06/16/2026 | Press release | Distributed by Public on 06/16/2026 15:16
| Item 1.01 |
Entry into a Material Definitive Agreement. |
Sale of Global Pizza Hut Business
General
On June 16, 2026, Yum! Brands, Inc. (the "Company") entered into that certain Equity Purchase Agreement (the "Purchase Agreement") with Toppings TopCo, LLC, a Delaware limited liability company ("Purchaser").
Pursuant to the terms of the Purchase Agreement, and subject to the terms and conditions set forth therein, the Company has agreed to sell to Purchaser its global Pizza Hut business (other than the Pizza Hut business in the People's Republic of China (excluding Hong Kong Special Administrative Region, Macau Special Administrative Region and Taiwan) (the "PRC")), consisting of the development, ownership, operation, franchising and licensing of "Pizza Hut" and "Telepizza" branded restaurants that sell pizza and related food and beverage items, as well as certain related technology assets (the "Business", and the transactions contemplated by the Purchase Agreement, the "Transaction").

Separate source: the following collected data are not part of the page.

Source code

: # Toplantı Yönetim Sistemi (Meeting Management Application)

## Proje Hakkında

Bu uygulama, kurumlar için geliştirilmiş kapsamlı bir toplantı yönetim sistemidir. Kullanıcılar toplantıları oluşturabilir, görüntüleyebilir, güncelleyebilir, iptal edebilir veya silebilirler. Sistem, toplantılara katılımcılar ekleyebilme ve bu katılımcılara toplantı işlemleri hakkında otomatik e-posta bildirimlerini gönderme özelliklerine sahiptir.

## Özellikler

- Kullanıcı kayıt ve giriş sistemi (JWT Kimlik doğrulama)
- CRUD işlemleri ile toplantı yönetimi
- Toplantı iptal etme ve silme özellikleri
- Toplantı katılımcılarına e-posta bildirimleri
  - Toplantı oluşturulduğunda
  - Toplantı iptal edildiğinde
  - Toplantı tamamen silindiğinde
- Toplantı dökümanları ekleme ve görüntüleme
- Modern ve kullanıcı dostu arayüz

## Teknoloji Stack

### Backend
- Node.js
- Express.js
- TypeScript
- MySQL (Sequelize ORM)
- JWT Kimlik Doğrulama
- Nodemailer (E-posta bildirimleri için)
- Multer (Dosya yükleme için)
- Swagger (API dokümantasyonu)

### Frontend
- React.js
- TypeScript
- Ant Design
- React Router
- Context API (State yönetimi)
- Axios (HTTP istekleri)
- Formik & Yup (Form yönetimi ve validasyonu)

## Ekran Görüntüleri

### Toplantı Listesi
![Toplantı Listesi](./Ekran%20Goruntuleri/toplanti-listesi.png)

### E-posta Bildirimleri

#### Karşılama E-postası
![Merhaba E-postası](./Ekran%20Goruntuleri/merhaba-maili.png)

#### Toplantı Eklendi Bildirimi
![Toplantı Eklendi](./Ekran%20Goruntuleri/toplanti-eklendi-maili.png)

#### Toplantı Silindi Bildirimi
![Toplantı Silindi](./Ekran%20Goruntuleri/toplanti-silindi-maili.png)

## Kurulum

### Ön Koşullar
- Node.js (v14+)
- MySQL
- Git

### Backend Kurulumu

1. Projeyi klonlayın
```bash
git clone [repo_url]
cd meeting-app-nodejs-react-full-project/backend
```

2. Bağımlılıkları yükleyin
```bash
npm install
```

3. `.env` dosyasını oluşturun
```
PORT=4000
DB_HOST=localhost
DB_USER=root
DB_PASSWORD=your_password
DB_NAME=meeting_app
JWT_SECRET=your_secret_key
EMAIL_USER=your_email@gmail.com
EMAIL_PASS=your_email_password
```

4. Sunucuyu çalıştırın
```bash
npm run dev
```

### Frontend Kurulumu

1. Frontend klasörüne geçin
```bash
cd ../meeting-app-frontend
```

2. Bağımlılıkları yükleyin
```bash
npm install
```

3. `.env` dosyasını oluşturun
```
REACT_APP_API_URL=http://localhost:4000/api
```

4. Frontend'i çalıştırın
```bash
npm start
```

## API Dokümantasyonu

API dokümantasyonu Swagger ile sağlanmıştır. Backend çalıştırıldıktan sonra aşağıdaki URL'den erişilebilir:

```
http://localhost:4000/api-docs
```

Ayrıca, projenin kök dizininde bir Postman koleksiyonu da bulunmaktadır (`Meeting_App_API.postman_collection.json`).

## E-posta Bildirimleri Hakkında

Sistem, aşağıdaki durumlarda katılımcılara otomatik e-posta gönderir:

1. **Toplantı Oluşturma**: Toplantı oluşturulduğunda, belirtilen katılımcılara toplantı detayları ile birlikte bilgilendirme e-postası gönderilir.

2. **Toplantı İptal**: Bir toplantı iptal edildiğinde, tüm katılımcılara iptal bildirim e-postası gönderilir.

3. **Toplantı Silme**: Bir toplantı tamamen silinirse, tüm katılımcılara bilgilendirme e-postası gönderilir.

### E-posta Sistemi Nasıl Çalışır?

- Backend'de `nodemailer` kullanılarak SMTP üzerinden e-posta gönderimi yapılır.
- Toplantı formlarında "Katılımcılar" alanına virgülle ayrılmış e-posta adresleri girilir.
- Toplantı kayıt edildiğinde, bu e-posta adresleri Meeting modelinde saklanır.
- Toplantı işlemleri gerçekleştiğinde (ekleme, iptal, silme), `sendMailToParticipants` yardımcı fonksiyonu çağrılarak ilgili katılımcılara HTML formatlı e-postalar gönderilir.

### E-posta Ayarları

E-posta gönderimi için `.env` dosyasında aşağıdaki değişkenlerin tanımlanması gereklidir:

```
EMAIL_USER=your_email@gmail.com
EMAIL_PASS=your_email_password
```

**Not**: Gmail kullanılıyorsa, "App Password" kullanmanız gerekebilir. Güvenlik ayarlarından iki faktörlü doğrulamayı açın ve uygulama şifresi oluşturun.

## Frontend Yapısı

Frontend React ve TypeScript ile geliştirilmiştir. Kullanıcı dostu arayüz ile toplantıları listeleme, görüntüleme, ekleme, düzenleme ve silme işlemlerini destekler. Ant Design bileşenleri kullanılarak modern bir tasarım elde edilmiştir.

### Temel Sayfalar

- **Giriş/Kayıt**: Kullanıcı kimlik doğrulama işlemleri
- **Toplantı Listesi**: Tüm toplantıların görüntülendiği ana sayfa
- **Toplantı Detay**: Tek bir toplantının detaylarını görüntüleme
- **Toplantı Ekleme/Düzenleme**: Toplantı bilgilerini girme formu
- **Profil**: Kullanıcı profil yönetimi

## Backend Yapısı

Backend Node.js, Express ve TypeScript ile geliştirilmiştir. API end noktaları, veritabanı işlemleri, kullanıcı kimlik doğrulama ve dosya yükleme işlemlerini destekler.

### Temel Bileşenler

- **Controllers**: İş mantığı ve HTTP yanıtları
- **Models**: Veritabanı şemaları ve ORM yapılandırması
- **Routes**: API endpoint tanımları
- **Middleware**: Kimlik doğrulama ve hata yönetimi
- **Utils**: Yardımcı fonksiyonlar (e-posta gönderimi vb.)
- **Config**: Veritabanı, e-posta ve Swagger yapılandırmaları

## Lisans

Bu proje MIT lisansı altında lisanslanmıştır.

The Transaction is structured as a sale of all of the equity interests in Pizza Hut US HoldCo LLC, Pizza Hut International, LLC, Pizza Hut Services, LLC, Pan Pizza Restaurants UK Limited, PH South Africa Holdings B.V., Pizza Hut MENAPAK S.à r.l. and PH North America LLC, following the completion of certain reorganization transactions, as described below.
Purchase Price
The aggregate purchase price for the Transaction is $1,488,000,000 in cash, subject to certain adjustments as provided in the Purchase Agreement. The Company is also eligible to receive additional contingent consideration of $75,000,000 (the "Earn-Out Amount") if the financial performance of the Business meets certain targets in any of the fiscal years ending December 31, 2027, December 31, 2028 or December 31, 2029, as calculated in accordance with the terms set forth in the Purchase Agreement.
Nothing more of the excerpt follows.